A fundamental principle governing organ size and function is the fine balance between cell proliferation and cell differentiation. Here, we identify RONIN (THAP11) as a key transcriptional regulator of retinal progenitor cell (RPC) proliferation. RPC-specific loss of Ronin results in a phenotype strikingly similar to that resulting from the G1- to S-phase arrest and photoreceptor degeneration observed in the Cyclin D1 null mutants. However, we determined that, rather than regulating canonical cell-cycle genes, RONIN regulates a cohort of mitochondrial genes including components of the electron transport chain (ETC), which have been recently implicated as direct regulators of the cell cycle. Coincidentally, with premature cell-cycle exit, Ronin mutants exhibited deficient ETC activity, reduced ATP levels, and increased oxidative stress that we ascribe to specific loss of subunits within complexes I, III, and IV. These data implicate RONIN as a positive regulator of mitochondrial gene expression that coordinates mitochondrial activity and cell-cycle progression.
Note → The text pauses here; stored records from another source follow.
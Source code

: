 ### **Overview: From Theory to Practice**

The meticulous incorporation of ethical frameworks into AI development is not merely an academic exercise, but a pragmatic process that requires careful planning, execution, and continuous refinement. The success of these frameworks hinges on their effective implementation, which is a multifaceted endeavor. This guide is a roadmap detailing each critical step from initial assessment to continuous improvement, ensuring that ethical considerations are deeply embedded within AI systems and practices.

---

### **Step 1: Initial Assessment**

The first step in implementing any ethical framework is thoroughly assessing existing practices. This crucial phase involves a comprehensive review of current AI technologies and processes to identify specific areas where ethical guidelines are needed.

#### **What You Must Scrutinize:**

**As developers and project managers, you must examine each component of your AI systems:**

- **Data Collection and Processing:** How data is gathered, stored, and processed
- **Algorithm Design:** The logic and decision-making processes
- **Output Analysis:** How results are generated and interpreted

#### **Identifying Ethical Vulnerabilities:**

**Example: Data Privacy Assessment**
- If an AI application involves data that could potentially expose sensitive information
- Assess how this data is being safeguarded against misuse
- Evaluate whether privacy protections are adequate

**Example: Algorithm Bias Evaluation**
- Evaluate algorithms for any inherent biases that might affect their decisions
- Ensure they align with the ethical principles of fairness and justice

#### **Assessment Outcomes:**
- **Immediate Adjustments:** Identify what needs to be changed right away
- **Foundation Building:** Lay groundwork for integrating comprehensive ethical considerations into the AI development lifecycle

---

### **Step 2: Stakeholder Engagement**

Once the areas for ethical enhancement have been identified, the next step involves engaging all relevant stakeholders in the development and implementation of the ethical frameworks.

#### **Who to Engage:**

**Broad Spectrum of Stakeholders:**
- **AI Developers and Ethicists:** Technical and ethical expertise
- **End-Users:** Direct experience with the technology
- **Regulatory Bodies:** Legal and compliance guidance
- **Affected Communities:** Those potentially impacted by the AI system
一个控制器官大小和功能的基本原则是细胞增殖和细胞分化之间的精细平衡。在这里,我们确定 RONIN(THAP11)是视网膜祖细胞(RPC)增殖的关键转录调节因子。RPC 特异性的 Ronin 缺失导致的表型与 Cyclin D1 缺失突变体中观察到的 G1 到 S 期阻滞和光感受器退化非常相似。然而,我们确定,RONIN 调节的是一群线粒体基因,包括电子传递链(ETC)的组成部分,这些基因最近被认为是细胞周期的直接调节因子。巧合的是,随着细胞周期的过早退出,Ronin 突变体表现出 ETC 活性降低、ATP 水平降低和氧化应激增加,我们将其归因于复合物 I、III 和 IV 中的亚基特异性缺失。这些数据表明 RONIN 是线粒体基因表达的正调节剂,它协调线粒体活性和细胞周期进程。